4.System for assuring Directors' efficient execution of duties
The Company, by conforming to Board of Directors Rules, holds the Board of Directors more than once a month which makes a decision on the Company's operation and supervises the performance of duties by the Directors, as well as by conforming to Executive Officers Rules, introduces the Executive Officer System which is intended to separate Directors' decision making and supervising functions and Executive Officers' operating functions and to reinforce each functions. Additionally, the Company, by conforming to Executive Committee Rules, holds the Executive Committee consisting of the Regular Directors every week which examines and decides important matters on business operation in order to expedite the Company's business operation.
The Company makes mid-term and annual business plans annually, and sets a business goal of the Company on the basis of the Corporate Strategy Planning and Management Rules. Each Director executes his duty based on such a business goal, checks the progress, and reports the result related to his duty periodically in the Board of Directors and the Executive Committee.
The Company stipulates the Directors' and Executive Officers' powers and responsibilities clearly in the company regulations such as the Organization Rules, and builds an internal system securing efficient execution of the Directors' and Executive Officers' duties.
As to the performance of duties by the Directors in accordance with the decisions made by the Board of Directors, the Company builds an internal system securing proper delegation of powers at each level of the organization based on Authorities Chart stipulated in Organization Rules.
5.System for ensuring appropriate operations of the Corporate Group comprised of the Company and its Subsidiaries
The Company controls the subsidiaries and affiliated companies and assists them in building their own systems to secure proper management of their businesses according to Affiliated Companies Management Rules regarding the control of the Company's subsidiaries and affiliated companies.
Furthermore, the Company conducts an internal audit to the subsidiaries and affiliated companies, which are carried out by Internal Audit Department, and guides and assists them in securing the soundness of the managements.
6.Matters regarding employees who assist the duties of Corporate Auditors when Corporate Auditors request assignment of such employees, and matters regarding independence of the above employees from Directors
The Company provides employees to assist the duties of the Corporate Auditors at their request. In such case the Company appoints, transfers and evaluates such employees paying respect to the opinions by the Board of Corporate Auditors and secures independence of such employees from the Directors.

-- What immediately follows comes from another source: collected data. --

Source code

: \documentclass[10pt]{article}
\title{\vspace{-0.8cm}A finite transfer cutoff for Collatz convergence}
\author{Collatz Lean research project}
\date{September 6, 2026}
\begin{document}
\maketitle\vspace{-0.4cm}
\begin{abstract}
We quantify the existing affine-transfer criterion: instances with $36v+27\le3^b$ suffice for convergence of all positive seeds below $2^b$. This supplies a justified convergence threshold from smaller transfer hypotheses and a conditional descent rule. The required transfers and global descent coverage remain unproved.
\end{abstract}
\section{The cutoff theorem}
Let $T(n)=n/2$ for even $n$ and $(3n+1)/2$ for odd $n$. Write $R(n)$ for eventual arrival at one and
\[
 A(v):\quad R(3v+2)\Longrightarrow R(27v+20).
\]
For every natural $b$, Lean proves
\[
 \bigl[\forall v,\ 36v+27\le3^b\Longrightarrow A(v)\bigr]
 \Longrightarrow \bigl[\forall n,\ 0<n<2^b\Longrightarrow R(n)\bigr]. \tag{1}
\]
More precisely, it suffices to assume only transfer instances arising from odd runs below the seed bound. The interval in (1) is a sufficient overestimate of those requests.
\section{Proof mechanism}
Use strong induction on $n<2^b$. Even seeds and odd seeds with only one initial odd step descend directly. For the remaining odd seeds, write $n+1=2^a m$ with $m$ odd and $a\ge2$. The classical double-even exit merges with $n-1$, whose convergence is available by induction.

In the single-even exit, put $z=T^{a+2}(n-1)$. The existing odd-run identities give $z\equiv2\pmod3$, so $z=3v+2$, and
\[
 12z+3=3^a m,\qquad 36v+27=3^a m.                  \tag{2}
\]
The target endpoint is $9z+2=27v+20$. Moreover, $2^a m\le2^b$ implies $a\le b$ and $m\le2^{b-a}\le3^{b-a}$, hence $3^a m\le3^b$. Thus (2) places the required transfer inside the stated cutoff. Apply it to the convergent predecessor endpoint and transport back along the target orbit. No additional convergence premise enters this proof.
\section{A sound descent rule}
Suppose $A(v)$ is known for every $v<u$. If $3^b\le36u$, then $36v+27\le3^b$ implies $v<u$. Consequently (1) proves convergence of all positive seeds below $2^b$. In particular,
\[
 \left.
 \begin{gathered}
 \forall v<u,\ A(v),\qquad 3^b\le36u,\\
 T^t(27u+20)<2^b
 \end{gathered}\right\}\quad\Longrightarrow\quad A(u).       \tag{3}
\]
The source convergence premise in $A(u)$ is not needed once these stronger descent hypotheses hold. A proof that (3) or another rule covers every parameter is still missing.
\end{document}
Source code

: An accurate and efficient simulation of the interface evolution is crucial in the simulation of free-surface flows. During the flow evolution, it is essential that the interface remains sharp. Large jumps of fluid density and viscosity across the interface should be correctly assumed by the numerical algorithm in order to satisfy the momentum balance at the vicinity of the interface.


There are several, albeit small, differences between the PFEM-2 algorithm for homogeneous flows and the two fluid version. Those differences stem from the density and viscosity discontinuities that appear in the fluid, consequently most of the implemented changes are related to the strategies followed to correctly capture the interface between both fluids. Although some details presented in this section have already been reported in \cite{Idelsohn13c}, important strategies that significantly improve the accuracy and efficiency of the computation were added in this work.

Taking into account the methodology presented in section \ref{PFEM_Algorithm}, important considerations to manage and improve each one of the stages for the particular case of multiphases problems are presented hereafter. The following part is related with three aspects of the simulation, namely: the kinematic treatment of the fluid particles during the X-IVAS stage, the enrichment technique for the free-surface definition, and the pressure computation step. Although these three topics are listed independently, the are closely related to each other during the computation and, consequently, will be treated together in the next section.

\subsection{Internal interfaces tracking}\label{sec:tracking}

7.System for Directors and employees to report to Corporate Auditors and system for other types of reporting to Corporate Auditors, and other system for securing the effectiveness of auditing by Corporate Auditors
The Company secures an appropriate system to report to the Corporate Auditors by ; 1) attendance of the Corporate Auditors at important meetings, 2) report of important matters to the Corporate Auditors, and 3) circulation of important documents such as Ringi-sho, etc.
The Company also secures a system that the Corporate Auditors can receive timely reports from the Directors, employees and Internal Audit Department and exchange opinions with the Representative Directors and the Accounting Auditor at any time so that the Corporate Auditors can accomplish their effective audit.